The shapes of the sensor elements 1, 7, stem 13, cover 20, and other constituent members shown in the above embodiments are merely examples, and can be modified in various ways. Further, although a fibrous filler was used as the filler in the above embodiments, a powder filler may also be used. Further, the inner surfaces of the cover 20 and the stem 13 may be plated with metal to reflect the radiant heat from the sensor elements 1 and 7 toward the sensor elements 1 and 7, thereby increasing the heat retention effect.

"Effects of the Invention" As explained above, the oxygen sensor according to the present invention provides the following excellent effects.

The fibrous or powder filler prevents dust, etc. in the gas to be measured from adhering to the oxygen diffusion control body, electrodes, etc., and prevents clogging of the oxygen control body and reduction of the three-phase interface. can.

The filler maintains the distance between the sensor element and the stem, prevents or alleviates external forces acting on the stem from being transmitted to the sensor element, and protects the sensor element and other components connected thereto. Damage can be prevented.

Due to the synergistic effect of the above-mentioned effects, it is possible to perform stable oxygen concentration measurements, and
Durability can be significantly improved.

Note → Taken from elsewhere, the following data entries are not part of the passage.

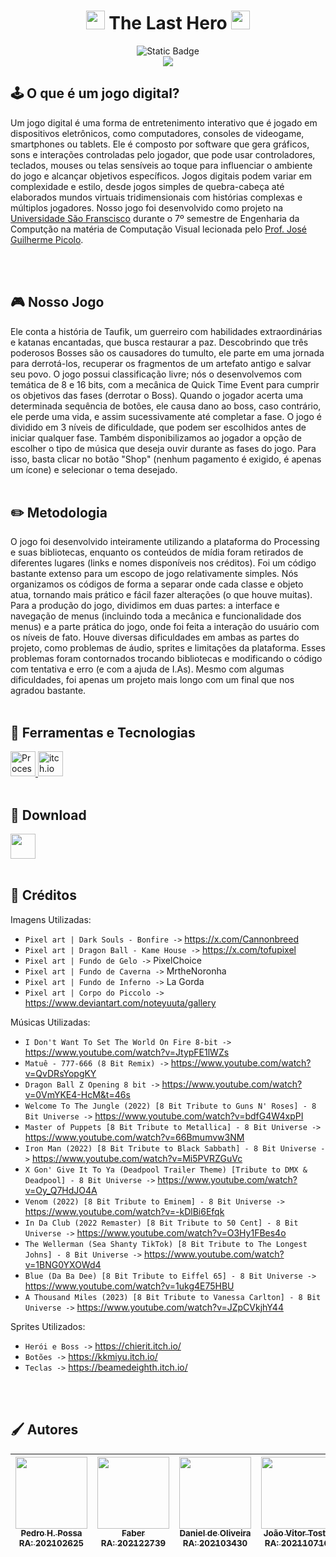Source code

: <h1 align="center"><img src="https://i.imgur.com/ycL7mWy.png" width="30" height="30">  The Last Hero  <img src="https://i.imgur.com/ycL7mWy.png" width="30" height="30"></h1>

<p align="center">
<img alt="Static Badge" src="https://img.shields.io/badge/STATUS-EM ANDAMENTO-orange?style=for-the-badge">
  <br>
  <img src="https://media1.tenor.com/m/TCEyVCo9wG0AAAAC/dark-souls-bonfire.gif"/>
  <br>
</p>

<h2 align="left">🕹️ O que é um jogo digital? </h2>

Um jogo digital é uma forma de entretenimento interativo que é jogado em dispositivos eletrônicos, como computadores, consoles de videogame, smartphones ou tablets. Ele é composto por software que gera gráficos, sons e interações controladas pelo jogador, que pode usar controladores, teclados, mouses ou telas sensíveis ao toque para influenciar o ambiente do jogo e alcançar objetivos específicos. Jogos digitais podem variar em complexidade e estilo, desde jogos simples de quebra-cabeça até elaborados mundos virtuais tridimensionais com histórias complexas e múltiplos jogadores. Nosso jogo foi desenvolvido como projeto na <a href="https://www.usf.edu.br">Universidade São Franscisco</a> durante o 7º semestre de Engenharia da Computção na matéria de Computação Visual lecionada pelo <a href="https://github.com/joguipi">Prof. José Guilherme Picolo</a>.

<br>
<br>
<h2 align="left">🎮 Nosso Jogo </h2>
Ele conta a história de Taufik, um guerreiro com habilidades extraordinárias e katanas encantadas, que busca restaurar a paz. Descobrindo que três poderosos Bosses são os causadores do tumulto, ele parte em uma jornada para derrotá-los, recuperar os fragmentos de um artefato antigo e salvar seu povo. O jogo possui classificação livre; nós o desenvolvemos com temática de 8 e 16 bits, com a mecânica de Quick Time Event para cumprir os objetivos das fases (derrotar o Boss). Quando o jogador acerta uma determinada sequência de botões, ele causa dano ao boss, caso contrário, ele perde uma vida, e assim sucessivamente até completar a fase. O jogo é dividido em 3 níveis de dificuldade, que podem ser escolhidos antes de iniciar qualquer fase. Também disponibilizamos ao jogador a opção de escolher o tipo de música que deseja ouvir durante as fases do jogo. Para isso, basta clicar no botão "Shop" (nenhum pagamento é exigido, é apenas um ícone) e selecionar o tema desejado.

<br>
<br>

<h2 align="left">✏️ Metodologia </h2>
O jogo foi desenvolvido inteiramente utilizando a plataforma do Processing e suas bibliotecas, enquanto os conteúdos de mídia foram retirados de diferentes lugares (links e nomes disponíveis nos créditos). Foi um código bastante extenso para um escopo de jogo relativamente simples. Nós organizamos os códigos de forma a separar onde cada classe e objeto atua, tornando mais prático e fácil fazer alterações (o que houve muitas). Para a produção do jogo, dividimos em duas partes: a interface e navegação de menus (incluindo toda a mecânica e funcionalidade dos menus) e a parte prática do jogo, onde foi feita a interação do usuário com os níveis de fato. Houve diversas dificuldades em ambas as partes do projeto, como problemas de áudio, sprites e limitações da plataforma. Esses problemas foram contornados trocando bibliotecas e modificando o código com tentativa e erro (e com a ajuda de I.As). Mesmo com algumas dificuldades, foi apenas um projeto mais longo com um final que nos agradou bastante.

<br>
<br>

<h2 align="left">🧮 Ferramentas e Tecnologias </h2>
<a href="https://processing.org/">
  <img src="https://cdn.jsdelivr.net/gh/devicons/devicon@latest/icons/processing/processing-original.svg" width="40" height="40" alt="Processing"/>
</a>
 
<a href="https://itch.io/">
  <img src="https://static-00.iconduck.com/assets.00/itch-io-icon-2048x2048-i6hzclad.png" width="40" height="40" alt="itch.io"/>
</a>

<br>
<br>

<h2 align="left">📁 Download </h2>

<a href="https://www.google.com/">
  <img src="https://cdn2.iconfinder.com/data/icons/metro-ui-icon-set/128/MediaFire.png" width="40" height="40"/>
</a>

<br>
<br>

<h2 align="left">📃 Créditos </h2>
Imagens Utilizadas:
<br>

- `Pixel art | Dark Souls - Bonfire ->` https://x.com/Cannonbreed
- `Pixel art | Dragon Ball - Kame House ->` https://x.com/tofupixel
- `Pixel art | Fundo de Gelo ->` PixelChoice
- `Pixel art | Fundo de Caverna ->` MrtheNoronha
- `Pixel art | Fundo de Inferno ->` La Gorda
- `Pixel art | Corpo do Piccolo ->` https://www.deviantart.com/noteyuuta/gallery

Músicas Utilizadas:
<br>
- `I Don't Want To Set The World On Fire 8-bit ->` https://www.youtube.com/watch?v=JtypFE1lWZs
- `Matuê - 777-666 (8 Bit Remix) ->` https://www.youtube.com/watch?v=QvDRsYopgKY
- `Dragon Ball Z Opening 8 bit ->` https://www.youtube.com/watch?v=0VmYKE4-HcM&t=46s
- `Welcome To The Jungle (2022) [8 Bit Tribute to Guns N' Roses] - 8 Bit Universe ->` https://www.youtube.com/watch?v=bdfG4W4xpPI
- `Master of Puppets [8 Bit Tribute to Metallica] - 8 Bit Universe ->` https://www.youtube.com/watch?v=66Bmumvw3NM
- `Iron Man (2022) [8 Bit Tribute to Black Sabbath] - 8 Bit Universe ->` https://www.youtube.com/watch?v=Mi5PVRZGuVc
- `X Gon' Give It To Ya (Deadpool Trailer Theme) [Tribute to DMX & Deadpool] - 8 Bit Universe ->` https://www.youtube.com/watch?v=Oy_Q7HdJO4A
- `Venom (2022) [8 Bit Tribute to Eminem] - 8 Bit Universe ->` https://www.youtube.com/watch?v=-kDlBi6Efqk
- `In Da Club (2022 Remaster) [8 Bit Tribute to 50 Cent] - 8 Bit Universe ->` https://www.youtube.com/watch?v=O3Hy1FBes4o
- `The Wellerman (Sea Shanty TikTok) [8 Bit Tribute to The Longest Johns] - 8 Bit Universe ->` https://www.youtube.com/watch?v=1BNG0YXOWd4
- `Blue (Da Ba Dee) [8 Bit Tribute to Eiffel 65] - 8 Bit Universe ->` https://www.youtube.com/watch?v=1ukg4E75HBU
- `A Thousand Miles (2023) [8 Bit Tribute to Vanessa Carlton] - 8 Bit Universe ->` https://www.youtube.com/watch?v=JZpCVkjhY44

Sprites Utilizados:
<br>
- `Herói e Boss ->` https://chierit.itch.io/
- `Botões ->` https://kkmiyu.itch.io/
- `Teclas ->` https://beamedeighth.itch.io/

<br>
<br>

<h2 align="left">🖌️ Autores </h2>

| [<img loading="lazy" src="https://avatars.githubusercontent.com/u/146893811?v=4" width=115><br><sub>Pedro H. Possa<br>RA: 202102625</sub>](https://github.com/pedrohpossa) | [<img loading="lazy" src="https://avatars.githubusercontent.com/u/145297917?v=4" width=115><br><sub>Faber<br>RA: 202122739</sub>](https://github.com/faber-junior) | [<img loading="lazy" src="https://avatars.githubusercontent.com/u/146894068?v=4" width=115><br><sub>Daniel de Oliveira<br>RA: 202103430</sub>](https://github.com/olvdan) | [<img loading="lazy" src="https://avatars.githubusercontent.com/u/146894760?v=4" width=115><br><sub>João Vitor Tosto<br>RA: 202110716 </sub>](https://github.com/zacktosto) | [<img loading="lazy" src="https://avatars.githubusercontent.com/u/99860324?v=4" width=115><br><sub>Matheus Franco<br>RA: 202107447</sub>](https://github.com/Matiobiribo) |
|:---: | :---: | :---: | :---: | :---: |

[Brief explanation of the drawing]

In the drawings, FIGS. 1 and 2 are longitudinal cross-sectional views showing structural examples of a sensor element equipped with an oxygen ion conductive plate formed of a solid electrolyte, and FIG. 3 is a longitudinal sectional view of FIGS. 4 is a perspective view showing the structure of a conventional oxygen sensor using the sensor element shown in FIG. 1, and FIGS. 6 shows an embodiment of the present invention, FIG. 5 is a longitudinal sectional view, and FIG. 6 is a sectional view taken along the line - in FIG. 1, 7... Sensor element, 2... Oxygen ion conductive plate, 3... Electrode, 6, 8... Oxygen diffusion control body, 1
3...Stem, 14...Filling material, 15...Power supply terminal, 16...Heater terminal, 17...Heater, 1
8... Lead wire for heater, 19... Lead wire for electrode, 20... Cover, 31... Recess, 32... Opening.

Claims (1)

[Claims for Utility Model Registration] Sensor elements 1 and 7 for detecting the oxygen concentration in the gas to be measured G, and a recess 31 for mounting the sensor elements.
a dustproof filler 14 filled between the stem 13 and the stem and covering the sensor element.
The sensor element includes an oxygen ion conductive plate 2 formed of a solid electrolyte, two electrodes 3 integrally provided on the oxygen ion conductive plate, and an electrode that covers one of these electrodes. An oxygen sensor comprising oxygen diffusion control bodies 6 and 8 fixed to an oxygen ion conductive plate, and characterized in that an opening 32 for oxygen diffusion is formed in the recess.